Cell 4: Close the Gradio app

In [10]:
# Once you are done with the demo, you can close the Gradio interface.
demo.close()


Cell 5: Define the text summarization and TTS generation functions


In [13]:
# Assuming 'summarize_predictions_natural_language' is a helper function
# that takes the object detection pipeline output and summarizes it in natural language.

def generate_narration(pipeline_output):
    # Generate a natural language description from the object detection output
    text = summarize_predictions_natural_language(pipeline_output)
    
    # Define the text-to-speech pipeline using the Kakao model for audio generation
    tts_pipe = pipeline("text-to-speech", model="./models/kakao-enterprise/vits-ljs")
    
    # Generate speech from the textual description
    narrated_text = tts_pipe(text)
    
    # Return the narrated text audio
    return narrated_text


Cell 6: Play the generated audio from text-to-speech

In [16]:
# Function to play the generated audio using IPython's Audio class
# This function accepts the narrated text from the TTS pipeline and plays it in the notebook.
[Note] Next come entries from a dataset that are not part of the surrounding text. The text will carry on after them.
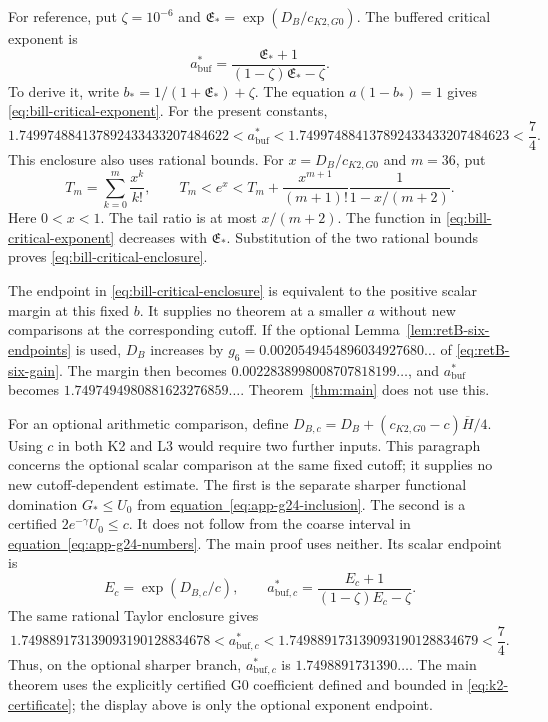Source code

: For reference, put $\zeta=10^{-6}$ and $\mathfrak E_*=\exp(D_B/c_{K2,G0})$.
The buffered critical exponent is
\begin{equation}\label{eq:bill-critical-exponent}
 a_{\mathrm{buf}}^*
 =\frac{\mathfrak E_*+1}{(1-\zeta)\mathfrak E_*-\zeta}.
\end{equation}
To derive it, write $b_*=1/(1+\mathfrak E_*)+\zeta$.
The equation $a(1-b_*)=1$ gives
\eqref{eq:bill-critical-exponent}.
For the present constants,
\begin{equation}\label{eq:bill-critical-enclosure}
 1.749974884137892433433207484622
 <a_{\mathrm{buf}}^*
 <1.749974884137892433433207484623<\frac74.
\end{equation}
This enclosure also uses rational bounds.
For $x=D_B/c_{K2,G0}$ and $m=36$, put
\begin{equation}\label{eq:bill-exp-enclosure}
 T_m=\sum_{k=0}^{m}\frac{x^k}{k!},\qquad
 T_m<e^x<T_m+
 \frac{x^{m+1}}{(m+1)!}\frac{1}{1-x/(m+2)}.
\end{equation}
Here $0<x<1$.
The tail ratio is at most $x/(m+2)$.
The function in \eqref{eq:bill-critical-exponent} decreases with $\mathfrak E_*$.
Substitution of the two rational bounds proves
\eqref{eq:bill-critical-enclosure}.

The endpoint in \eqref{eq:bill-critical-enclosure} is equivalent to the
positive scalar margin at this fixed $b$. It supplies no theorem at a
smaller $a$ without new comparisons at the corresponding cutoff.
If the optional Lemma~\ref{lem:retB-six-endpoints} is used, $D_B$ increases by
$g_6=0.0020549454896034927680\ldots$ of \eqref{eq:retB-six-gain}. The margin
then becomes $0.0022838998008707818199\ldots$, and $a_{\mathrm{buf}}^*$ becomes
$1.7497494980881623276859\ldots$. Theorem~\ref{thm:main} does not use this.

For an optional arithmetic comparison, define
$D_{B,c}=D_B+(c_{K2,G0}-c)\overline H/4$.
Using $c$ in both K2 and L3 would require two further inputs.
This paragraph concerns the optional scalar comparison at the same fixed cutoff;
it supplies no new cutoff-dependent estimate. The first is
the separate sharper functional domination $G_*\le U_0$ from
\hyperref[eq:app-g24-inclusion]{equation~\ref*{eq:app-g24-inclusion}}. The second is a certified
$2e^{-\gamma}U_0\le c$. It does not follow from the coarse
interval in \hyperref[eq:app-g24-numbers]{equation~\ref*{eq:app-g24-numbers}}. The main proof uses
neither.
Its scalar endpoint is
\begin{equation}\label{eq:bill-active-critical-exponent}
 E_c=\exp(D_{B,c}/c),\qquad
 a^*_{\mathrm{buf},c}
 =\frac{E_c+1}{(1-\zeta)E_c-\zeta}.
\end{equation}
The same rational Taylor enclosure gives
\begin{equation}\label{eq:bill-active-critical-enclosure}
 1.749889173139093190128834678
 <a^*_{\mathrm{buf},c}
 <1.749889173139093190128834679<\frac74.
\end{equation}
Thus, on the optional sharper branch, $a^*_{\mathrm{buf},c}$ is
$1.7498891731390\ldots$. The main theorem uses the explicitly certified
G0 coefficient defined and bounded in \eqref{eq:k2-certificate}; the
display above is only the optional exponent endpoint.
from IPython.display import Audio as IPythonAudio

def play_generated_audio(narrated_text):
    # Play the audio output from the TTS model, with the appropriate sampling rate
    return IPythonAudio(narrated_text["audio"][0], rate=narrated_text["sampling_rate"])


Cell 7: Combine Object Detection and TTS

In [19]:
# Combining object detection and TTS models. After detecting objects in the image,
# the output is summarized in natural language and converted to speech.

def detect_and_narrate(pil_image):
    # Step 1: Perform object detection
    pipeline_output = od_pipe(pil_image)
    
    # Step 2: Generate the processed image with detection results
    processed_image = render_results_in_image(pil_image, pipeline_output)
    
    # Step 3: Generate a natural language description of the objects detected
    narration = generate_narration(pipeline_output)
    
    # Return the processed image and the narrated audio
    return processed_image, narration


Cell 8: Gradio Interface for Object Detection + TTS

In [22]:
# Create a Gradio interface for the combined object detection and TTS pipeline.
# The app will return both the processed image and the narrated description as audio.

demo_with_tts = gr.Interface(
    fn=detect_and_narrate,  # Function to call for processing the image and generating narration
    inputs=gr.Image(label="Input image", type="pil"),  # Input type: Image
    outputs=[gr.Image(label="Processed image with detected objects", type="pil"),  # Output type: Processed image
             gr.Audio(label="Audio narration of objects")]  # Output type: Audio (narrated description)
)

# Launch the app and provide a shareable link
demo_with_tts.launch(share=True, server_port=int(os.environ['PORT1']))


KeyError: 'PORT1'

Cell 9: Close the Gradio app when done

In [None]:
# After using the Gradio app, it can be closed to free up resources.
demo_with_tts.close()


Explanation of the process:
Object Detection: The get_pipeline_prediction function runs an object detection pipeline on an input image and returns an image with detected objects.

Text Summarization: The generate_narration function summarizes the objects detected in the image in natural language.

Text-to-Speech: The summarized text is converted into speech using a pre-trained text-to-speech pipeline.

Gradio Interface: The demo_with_tts Gradio interface allows users to upload an image, see the detected objects, and hear a narrated description of what is in the image.